'''
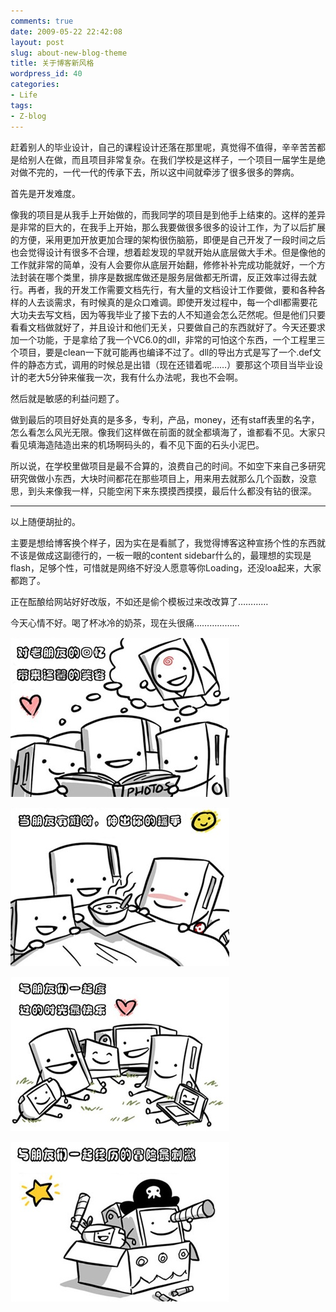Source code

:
 ```yaml
---
comments: true
date: 2009-05-22 22:42:08
layout: post
slug: about-new-blog-theme
title: 关于博客新风格
wordpress_id: 40
categories:
- Life
tags:
- Z-blog
---
```


赶着别人的毕业设计，自己的课程设计还落在那里呢，真觉得不值得，辛辛苦苦都是给别人在做，而且项目非常复杂。在我们学校是这样子，一个项目一届学生是绝对做不完的，一代一代的传承下去，所以这中间就牵涉了很多很多的弊病。




首先是开发难度。




像我的项目是从我手上开始做的，而我同学的项目是到他手上结束的。这样的差异是非常的巨大的，在我手上开始，那么我要做很多很多的设计工作，为了以后扩展的方便，采用更加开放更加合理的架构很伤脑筋，即便是自己开发了一段时间之后也会觉得设计有很多不合理，想着趁发现的早就开始从底层做大手术。但是像他的工作就非常的简单，没有人会要你从底层开始翻，修修补补完成功能就好，一个方法封装在哪个类里，排序是数据库做还是服务层做都无所谓，反正效率过得去就行。再者，我的开发工作需要文档先行，有大量的文档设计工作要做，要和各种各样的人去谈需求，有时候真的是众口难调。即使开发过程中，每一个dll都需要花大功夫去写文档，因为等我毕业了接下去的人不知道会怎么茫然呢。但是他们只要看看文档做就好了，并且设计和他们无关，只要做自己的东西就好了。今天还要求加一个功能，于是拿给了我一个VC6.0的dll，非常的可怕这个东西，一个工程里三个项目，要是clean一下就可能再也编译不过了。dll的导出方式是写了一个.def文件的静态方式，调用的时候总是出错（现在还错着呢……）要那这个项目当毕业设计的老大5分钟来催我一次，我有什么办法呢，我也不会啊。




然后就是敏感的利益问题了。




做到最后的项目好处真的是多多，专利，产品，money，还有staff表里的名字，怎么看怎么风光无限。像我们这样做在前面的就全都填海了，谁都看不见。大家只看见填海造陆造出来的机场啊码头的，看不见下面的石头小泥巴。




所以说，在学校里做项目是最不合算的，浪费自己的时间。不如空下来自己多研究研究做做小东西，大块时间都花在那些项目上，用来用去就那么几个函数，没意思，到头来像我一样，只能空闲下来东摸摸西摸摸，最后什么都没有钻的很深。




* * *




以上随便胡扯的。




主要是想给博客换个样子，因为实在是看腻了，我觉得博客这种宣扬个性的东西就不该是做成这副德行的，一板一眼的content sidebar什么的，最理想的实现是flash，足够个性，可惜就是网络不好没人愿意等你Loading，还没loa起来，大家都跑了。




正在酝酿给网站好好改版，不如还是偷个模板过来改改算了…………




今天心情不好。喝了杯冰冷的奶茶，现在头很痛………………






![](/images/uploads/zb/090219051829937.jpg)




![](/images/uploads/zb/090219051831468.jpg)




![](/images/uploads/zb/090219051855984.jpg)




![](/images/uploads/zb/090219053103375.jpg)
'''
> _WHAT THE TASK REQUIRES_:
When you retype the material above, copy each line exactly and drop whatever images appear in it.

> _WORKED SOLUTION_:
Source code

:
 ```yaml
---
comments: true
date: 2009-05-22 22:42:08
layout: post
slug: about-new-blog-theme
title: 关于博客新风格
wordpress_id: 40
categories:
- Life
tags:
- Z-blog
---
```


赶着别人的毕业设计，自己的课程设计还落在那里呢，真觉得不值得，辛辛苦苦都是给别人在做，而且项目非常复杂。在我们学校是这样子，一个项目一届学生是绝对做不完的，一代一代的传承下去，所以这中间就牵涉了很多很多的弊病。




首先是开发难度。




像我的项目是从我手上开始做的，而我同学的项目是到他手上结束的。这样的差异是非常的巨大的，在我手上开始，那么我要做很多很多的设计工作，为了以后扩展的方便，采用更加开放更加合理的架构很伤脑筋，即便是自己开发了一段时间之后也会觉得设计有很多不合理，想着趁发现的早就开始从底层做大手术。但是像他的工作就非常的简单，没有人会要你从底层开始翻，修修补补完成功能就好，一个方法封装在哪个类里，排序是数据库做还是服务层做都无所谓，反正效率过得去就行。再者，我的开发工作需要文档先行，有大量的文档设计工作要做，要和各种各样的人去谈需求，有时候真的是众口难调。即使开发过程中，每一个dll都需要花大功夫去写文档，因为等我毕业了接下去的人不知道会怎么茫然呢。但是他们只要看看文档做就好了，并且设计和他们无关，只要做自己的东西就好了。今天还要求加一个功能，于是拿给了我一个VC6.0的dll，非常的可怕这个东西，一个工程里三个项目，要是clean一下就可能再也编译不过了。dll的导出方式是写了一个.def文件的静态方式，调用的时候总是出错（现在还错着呢……）要那这个项目当毕业设计的老大5分钟来催我一次，我有什么办法呢，我也不会啊。




然后就是敏感的利益问题了。




做到最后的项目好处真的是多多，专利，产品，money，还有staff表里的名字，怎么看怎么风光无限。像我们这样做在前面的就全都填海了，谁都看不见。大家只看见填海造陆造出来的机场啊码头的，看不见下面的石头小泥巴。




所以说，在学校里做项目是最不合算的，浪费自己的时间。不如空下来自己多研究研究做做小东西，大块时间都花在那些项目上，用来用去就那么几个函数，没意思，到头来像我一样，只能空闲下来东摸摸西摸摸，最后什么都没有钻的很深。




* * *




以上随便胡扯的。




主要是想给博客换个样子，因为实在是看腻了，我觉得博客这种宣扬个性的东西就不该是做成这副德行的，一板一眼的content sidebar什么的，最理想的实现是flash，足够个性，可惜就是网络不好没人愿意等你Loading，还没loa起来，大家都跑了。




正在酝酿给网站好好改版，不如还是偷个模板过来改改算了…………




今天心情不好。喝了杯冰冷的奶茶，现在头很痛………………






![](/images/uploads/zb/090219051829937.jpg)




![](/images/uploads/zb/090219051831468.jpg)




![](/images/uploads/zb/090219051855984.jpg)




![](/images/uploads/zb/090219053103375.jpg)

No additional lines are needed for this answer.